We had all of the right people in the room. The stakeholders were diverse and had varied backgrounds and agendas. We were in a non-work environment, full of natural light and un-natural looking seating. The challenge contained ambiguous elements and there were no straight forward solutions. The workshop should have been a hot-bed of creativity. We should have drowned in innovation and been trampled by dark horse concepts. But time after time we laboured and came up with solutions that were only incrementally better than the current solution. Why?

We’d taken the teams through exercises that prompted creativity and imagination. The stakeholders had imagined themselves as super heroes, had built mind-boggling structures from marshmallow and spaghetti, and had come up with 101 uses for a paper clip (many of which are illegal in some US states). But as soon as our focus shifted to the real issue, a challenge centred on the group's business, all of this divergent thinking and unfettered creativity disappeared.  They researched process 1.0, they worked hard, then noodled for hours, they then came up with process 1.01.

So, do some people lack the ability to think creatively? Can some people never innovate but only marginally improve something? Or have we just encountered  the reality-creativity chasm?

As technologists we know about Moore's tech adoption chasm  with its Visionaries and Pragmatists. In the practice of DT do we also encounter a similar conceptual chasm? On one side we have the hypothetical, the warm up. Here it's OK to imagine the absurd as we'll never have to implement it. On the other side of the chasm we have the real, the true focus of the Wicked Challenge and an area where innovation has the potential to create real value. From the coach's perspective maintaining the creativity from one side of the chasm to the other seems natural. But why do participants often falter on the edge?

From conversations with SAP  the chasm is common and needs to be actively managed, which can be done in a number of ways including:

1)      1) Assure that the wicked challenge's scope does not focus too narrowly. It may just be too specifically worded?
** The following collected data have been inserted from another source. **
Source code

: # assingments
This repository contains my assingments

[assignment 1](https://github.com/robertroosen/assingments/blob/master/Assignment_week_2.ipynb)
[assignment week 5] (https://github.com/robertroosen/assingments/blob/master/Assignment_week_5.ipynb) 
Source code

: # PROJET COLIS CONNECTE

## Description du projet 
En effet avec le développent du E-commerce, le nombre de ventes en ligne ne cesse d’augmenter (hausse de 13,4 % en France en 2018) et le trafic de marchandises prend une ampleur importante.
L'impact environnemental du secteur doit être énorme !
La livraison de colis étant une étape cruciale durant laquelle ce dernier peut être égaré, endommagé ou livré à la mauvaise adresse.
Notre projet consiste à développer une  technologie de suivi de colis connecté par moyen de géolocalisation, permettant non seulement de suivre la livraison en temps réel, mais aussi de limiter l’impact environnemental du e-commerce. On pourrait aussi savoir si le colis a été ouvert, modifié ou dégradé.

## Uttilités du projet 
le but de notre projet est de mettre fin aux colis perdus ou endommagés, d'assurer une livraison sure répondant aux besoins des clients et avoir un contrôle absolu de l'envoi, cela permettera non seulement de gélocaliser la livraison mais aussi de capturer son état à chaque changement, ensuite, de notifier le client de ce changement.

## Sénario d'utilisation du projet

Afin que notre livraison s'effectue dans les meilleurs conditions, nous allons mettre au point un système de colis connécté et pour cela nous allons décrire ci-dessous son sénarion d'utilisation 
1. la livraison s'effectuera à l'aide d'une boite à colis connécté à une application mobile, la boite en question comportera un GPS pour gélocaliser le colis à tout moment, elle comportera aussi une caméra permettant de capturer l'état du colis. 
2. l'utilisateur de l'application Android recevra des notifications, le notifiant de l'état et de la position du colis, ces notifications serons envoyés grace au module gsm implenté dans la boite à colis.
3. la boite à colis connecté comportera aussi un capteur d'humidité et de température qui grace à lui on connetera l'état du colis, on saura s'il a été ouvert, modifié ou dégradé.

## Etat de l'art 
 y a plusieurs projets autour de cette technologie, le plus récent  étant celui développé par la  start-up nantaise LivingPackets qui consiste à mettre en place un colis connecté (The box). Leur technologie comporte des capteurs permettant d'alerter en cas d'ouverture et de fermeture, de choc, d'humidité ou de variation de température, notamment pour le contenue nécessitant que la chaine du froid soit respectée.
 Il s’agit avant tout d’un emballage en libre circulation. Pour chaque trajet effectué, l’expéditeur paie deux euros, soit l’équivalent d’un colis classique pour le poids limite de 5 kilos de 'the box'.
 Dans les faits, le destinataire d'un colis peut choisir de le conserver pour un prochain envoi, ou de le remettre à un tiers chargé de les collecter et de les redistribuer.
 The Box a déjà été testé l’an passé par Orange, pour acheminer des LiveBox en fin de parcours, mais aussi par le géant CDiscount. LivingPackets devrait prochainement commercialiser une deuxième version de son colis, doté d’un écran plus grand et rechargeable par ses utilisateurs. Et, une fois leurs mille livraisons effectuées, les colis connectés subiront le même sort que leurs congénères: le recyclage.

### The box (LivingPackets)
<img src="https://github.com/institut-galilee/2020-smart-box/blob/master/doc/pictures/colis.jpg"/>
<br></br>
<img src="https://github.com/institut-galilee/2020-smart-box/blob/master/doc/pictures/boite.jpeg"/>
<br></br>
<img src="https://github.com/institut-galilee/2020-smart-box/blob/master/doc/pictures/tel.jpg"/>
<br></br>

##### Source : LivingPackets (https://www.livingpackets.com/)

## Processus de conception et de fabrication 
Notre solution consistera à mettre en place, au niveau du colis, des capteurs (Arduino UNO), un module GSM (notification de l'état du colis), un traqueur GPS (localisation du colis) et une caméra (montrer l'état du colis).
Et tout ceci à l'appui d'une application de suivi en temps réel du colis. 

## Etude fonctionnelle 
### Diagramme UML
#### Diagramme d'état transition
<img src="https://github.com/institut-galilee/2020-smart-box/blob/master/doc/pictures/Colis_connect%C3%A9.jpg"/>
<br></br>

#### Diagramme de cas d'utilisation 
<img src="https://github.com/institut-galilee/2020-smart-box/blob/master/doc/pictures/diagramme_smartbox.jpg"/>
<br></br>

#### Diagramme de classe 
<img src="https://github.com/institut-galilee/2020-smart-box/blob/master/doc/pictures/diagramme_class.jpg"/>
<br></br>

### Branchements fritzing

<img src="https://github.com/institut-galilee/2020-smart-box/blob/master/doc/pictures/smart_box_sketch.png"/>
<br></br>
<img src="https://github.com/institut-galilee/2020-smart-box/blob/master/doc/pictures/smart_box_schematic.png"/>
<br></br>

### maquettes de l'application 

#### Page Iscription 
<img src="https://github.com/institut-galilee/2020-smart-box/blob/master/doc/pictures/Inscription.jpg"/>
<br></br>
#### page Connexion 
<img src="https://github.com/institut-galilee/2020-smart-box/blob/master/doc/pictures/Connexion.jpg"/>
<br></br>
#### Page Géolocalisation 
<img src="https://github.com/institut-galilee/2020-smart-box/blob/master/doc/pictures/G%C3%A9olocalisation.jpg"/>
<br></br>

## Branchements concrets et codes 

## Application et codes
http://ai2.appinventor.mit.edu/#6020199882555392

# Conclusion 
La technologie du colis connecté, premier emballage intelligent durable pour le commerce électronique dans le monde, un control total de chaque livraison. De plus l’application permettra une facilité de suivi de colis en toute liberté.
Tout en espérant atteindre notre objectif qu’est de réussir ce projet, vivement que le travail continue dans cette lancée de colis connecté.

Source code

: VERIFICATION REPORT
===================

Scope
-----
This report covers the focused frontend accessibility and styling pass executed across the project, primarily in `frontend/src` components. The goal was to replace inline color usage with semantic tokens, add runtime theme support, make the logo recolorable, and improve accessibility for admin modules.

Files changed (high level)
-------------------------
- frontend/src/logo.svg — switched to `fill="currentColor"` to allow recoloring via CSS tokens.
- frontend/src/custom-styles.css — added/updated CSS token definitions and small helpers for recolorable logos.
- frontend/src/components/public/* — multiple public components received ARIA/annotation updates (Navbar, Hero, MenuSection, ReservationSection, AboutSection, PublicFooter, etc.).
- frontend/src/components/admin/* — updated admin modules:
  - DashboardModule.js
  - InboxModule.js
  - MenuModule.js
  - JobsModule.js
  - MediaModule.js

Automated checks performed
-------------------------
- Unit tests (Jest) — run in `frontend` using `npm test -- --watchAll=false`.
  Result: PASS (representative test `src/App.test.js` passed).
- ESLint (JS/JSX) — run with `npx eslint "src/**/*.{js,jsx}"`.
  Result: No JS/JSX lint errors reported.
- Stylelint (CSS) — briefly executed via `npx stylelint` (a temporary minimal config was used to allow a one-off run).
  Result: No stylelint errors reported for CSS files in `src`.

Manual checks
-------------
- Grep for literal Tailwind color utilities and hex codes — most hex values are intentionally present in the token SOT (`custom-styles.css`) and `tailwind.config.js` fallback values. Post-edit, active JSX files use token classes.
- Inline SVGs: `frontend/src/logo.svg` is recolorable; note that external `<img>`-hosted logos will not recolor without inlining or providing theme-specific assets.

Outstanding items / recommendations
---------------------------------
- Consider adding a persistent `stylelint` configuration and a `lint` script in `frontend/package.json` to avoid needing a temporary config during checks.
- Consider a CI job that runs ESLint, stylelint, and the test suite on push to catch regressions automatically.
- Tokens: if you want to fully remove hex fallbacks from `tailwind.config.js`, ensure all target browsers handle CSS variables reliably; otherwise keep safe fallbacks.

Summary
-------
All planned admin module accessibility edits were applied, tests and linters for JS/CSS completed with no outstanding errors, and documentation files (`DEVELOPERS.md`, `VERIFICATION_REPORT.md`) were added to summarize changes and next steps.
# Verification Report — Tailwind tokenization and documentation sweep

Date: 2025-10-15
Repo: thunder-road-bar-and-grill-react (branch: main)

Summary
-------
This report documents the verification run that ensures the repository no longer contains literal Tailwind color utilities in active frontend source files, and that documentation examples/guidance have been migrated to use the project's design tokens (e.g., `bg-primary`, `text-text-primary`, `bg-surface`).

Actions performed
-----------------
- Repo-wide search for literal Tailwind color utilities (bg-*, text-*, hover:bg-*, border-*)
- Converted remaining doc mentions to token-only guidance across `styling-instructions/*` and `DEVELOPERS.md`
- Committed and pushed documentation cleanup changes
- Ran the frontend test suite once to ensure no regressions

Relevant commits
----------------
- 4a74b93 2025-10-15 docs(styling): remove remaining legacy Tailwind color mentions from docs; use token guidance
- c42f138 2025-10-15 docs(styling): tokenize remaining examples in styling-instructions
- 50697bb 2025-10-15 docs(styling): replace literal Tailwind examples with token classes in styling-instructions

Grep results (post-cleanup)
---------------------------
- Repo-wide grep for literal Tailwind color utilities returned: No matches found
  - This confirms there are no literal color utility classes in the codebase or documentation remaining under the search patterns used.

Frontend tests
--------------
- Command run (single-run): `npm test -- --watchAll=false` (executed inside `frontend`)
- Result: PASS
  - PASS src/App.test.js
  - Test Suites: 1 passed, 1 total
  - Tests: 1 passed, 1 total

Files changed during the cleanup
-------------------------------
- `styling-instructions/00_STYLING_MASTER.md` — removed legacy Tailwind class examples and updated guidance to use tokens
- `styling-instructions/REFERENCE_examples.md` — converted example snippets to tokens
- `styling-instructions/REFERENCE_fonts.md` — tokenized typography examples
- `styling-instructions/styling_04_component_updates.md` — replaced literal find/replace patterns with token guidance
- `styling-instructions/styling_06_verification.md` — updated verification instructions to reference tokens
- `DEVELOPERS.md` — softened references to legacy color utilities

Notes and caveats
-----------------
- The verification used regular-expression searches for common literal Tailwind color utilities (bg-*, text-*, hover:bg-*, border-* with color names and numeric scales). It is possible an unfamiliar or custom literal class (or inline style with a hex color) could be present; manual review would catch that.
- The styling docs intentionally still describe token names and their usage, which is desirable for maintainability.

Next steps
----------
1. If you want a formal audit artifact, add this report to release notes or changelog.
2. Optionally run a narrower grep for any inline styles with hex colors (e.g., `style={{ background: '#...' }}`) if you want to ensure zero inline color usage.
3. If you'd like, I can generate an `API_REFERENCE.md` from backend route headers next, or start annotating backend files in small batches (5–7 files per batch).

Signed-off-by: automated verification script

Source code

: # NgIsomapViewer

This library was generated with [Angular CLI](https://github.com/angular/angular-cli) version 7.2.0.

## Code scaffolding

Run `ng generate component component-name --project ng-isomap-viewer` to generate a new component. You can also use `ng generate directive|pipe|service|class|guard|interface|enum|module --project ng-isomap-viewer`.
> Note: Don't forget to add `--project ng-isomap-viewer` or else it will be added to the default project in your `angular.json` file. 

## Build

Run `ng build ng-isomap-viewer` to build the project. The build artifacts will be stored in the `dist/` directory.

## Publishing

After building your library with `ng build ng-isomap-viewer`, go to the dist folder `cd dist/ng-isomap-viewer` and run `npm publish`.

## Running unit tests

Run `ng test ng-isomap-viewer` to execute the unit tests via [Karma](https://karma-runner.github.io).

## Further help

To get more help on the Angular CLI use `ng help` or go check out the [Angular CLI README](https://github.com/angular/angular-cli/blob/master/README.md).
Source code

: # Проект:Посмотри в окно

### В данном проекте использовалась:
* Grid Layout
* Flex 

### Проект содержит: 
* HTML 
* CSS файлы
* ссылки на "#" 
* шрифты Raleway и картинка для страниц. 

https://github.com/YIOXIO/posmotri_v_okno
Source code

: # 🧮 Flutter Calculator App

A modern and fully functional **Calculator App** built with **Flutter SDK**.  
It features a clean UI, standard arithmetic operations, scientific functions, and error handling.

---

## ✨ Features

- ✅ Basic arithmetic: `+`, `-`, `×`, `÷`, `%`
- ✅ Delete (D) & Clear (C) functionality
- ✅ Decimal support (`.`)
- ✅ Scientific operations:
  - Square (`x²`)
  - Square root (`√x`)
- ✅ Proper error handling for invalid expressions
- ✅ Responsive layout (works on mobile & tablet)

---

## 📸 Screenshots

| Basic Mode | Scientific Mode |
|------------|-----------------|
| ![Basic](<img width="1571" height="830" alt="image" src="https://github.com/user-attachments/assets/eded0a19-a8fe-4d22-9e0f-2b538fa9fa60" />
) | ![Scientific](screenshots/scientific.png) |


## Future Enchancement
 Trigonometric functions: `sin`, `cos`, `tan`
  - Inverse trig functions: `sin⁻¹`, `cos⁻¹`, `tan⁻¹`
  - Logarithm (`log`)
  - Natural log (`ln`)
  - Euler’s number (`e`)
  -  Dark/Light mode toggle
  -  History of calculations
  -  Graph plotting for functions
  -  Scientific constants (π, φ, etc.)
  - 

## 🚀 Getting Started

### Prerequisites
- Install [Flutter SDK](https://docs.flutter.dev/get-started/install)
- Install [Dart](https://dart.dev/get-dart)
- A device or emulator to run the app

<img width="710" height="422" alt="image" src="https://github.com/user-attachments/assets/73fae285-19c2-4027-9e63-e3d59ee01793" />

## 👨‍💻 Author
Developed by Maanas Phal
2)      2) Find exercises that are homologous analogies, narrowing the chasm. One of our coaches talked about their architecture professor making them study the structure of  leaves, ants' nests and the structure of capsicums for weeks before moving on to building design. I ruin the  elegance if this approach by referring to it as the Miyagi approach (wax on, wax off)

3)      3) Assure that there’s no division between activities seen as “warm ups” and “the real work”, just incremental, small steps.

4)      4) If sponsors ask for “concrete deliverables  at the end of the session” evaluate whether DT is the right approach. Pressure to deliver will limit experimentation and creativity.

5)      5) For each team understand what promotes and hampers creativity. Humour may spur one group on to suggest more creative things, but others may fear ridicule.

6)      6) Assure that your facilitator understands what makes individual participants tick so that creativity can be encouraged on an individual basis if necessary.

Based on your experience, do you think that creativity can be nurtured, if so how?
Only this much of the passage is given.